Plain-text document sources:
○ ○ ○ ○ ○
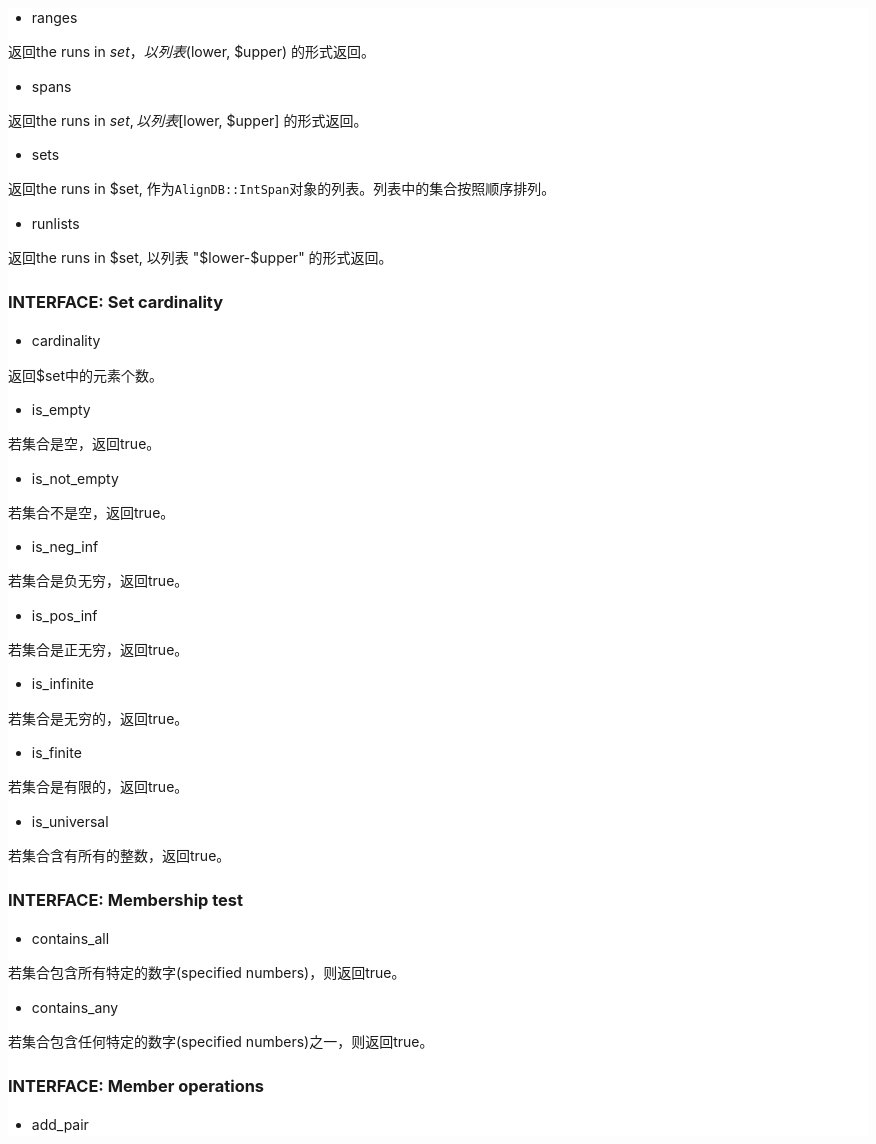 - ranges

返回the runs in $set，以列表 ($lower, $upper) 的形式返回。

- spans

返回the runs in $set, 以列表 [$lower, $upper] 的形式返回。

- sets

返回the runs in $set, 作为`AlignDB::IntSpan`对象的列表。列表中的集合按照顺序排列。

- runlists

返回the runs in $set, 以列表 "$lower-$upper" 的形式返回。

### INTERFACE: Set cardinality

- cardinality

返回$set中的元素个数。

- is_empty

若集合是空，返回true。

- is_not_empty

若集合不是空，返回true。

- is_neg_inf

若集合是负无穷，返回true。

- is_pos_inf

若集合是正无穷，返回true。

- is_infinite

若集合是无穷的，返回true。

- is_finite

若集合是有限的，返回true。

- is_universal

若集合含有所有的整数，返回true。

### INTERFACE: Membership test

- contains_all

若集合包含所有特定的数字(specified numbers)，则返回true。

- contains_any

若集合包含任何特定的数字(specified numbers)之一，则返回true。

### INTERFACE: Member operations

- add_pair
○ ○ ○ ○ ○
What is being asked: Could you set down verbatim the lines from the beginning of the entries above through the line containing "若集合含有所有的整数，返回true。", both included, leaving out the pictures?

Exercise output:
 - ranges

返回the runs in $set，以列表 ($lower, $upper) 的形式返回。

- spans

返回the runs in $set, 以列表 [$lower, $upper] 的形式返回。

- sets

返回the runs in $set, 作为`AlignDB::IntSpan`对象的列表。列表中的集合按照顺序排列。

- runlists

返回the runs in $set, 以列表 "$lower-$upper" 的形式返回。

### INTERFACE: Set cardinality

- cardinality

返回$set中的元素个数。

- is_empty

若集合是空，返回true。

- is_not_empty

若集合不是空，返回true。

- is_neg_inf

若集合是负无穷，返回true。

- is_pos_inf

若集合是正无穷，返回true。

- is_infinite

若集合是无穷的，返回true。

- is_finite

若集合是有限的，返回true。

- is_universal

若集合含有所有的整数，返回true。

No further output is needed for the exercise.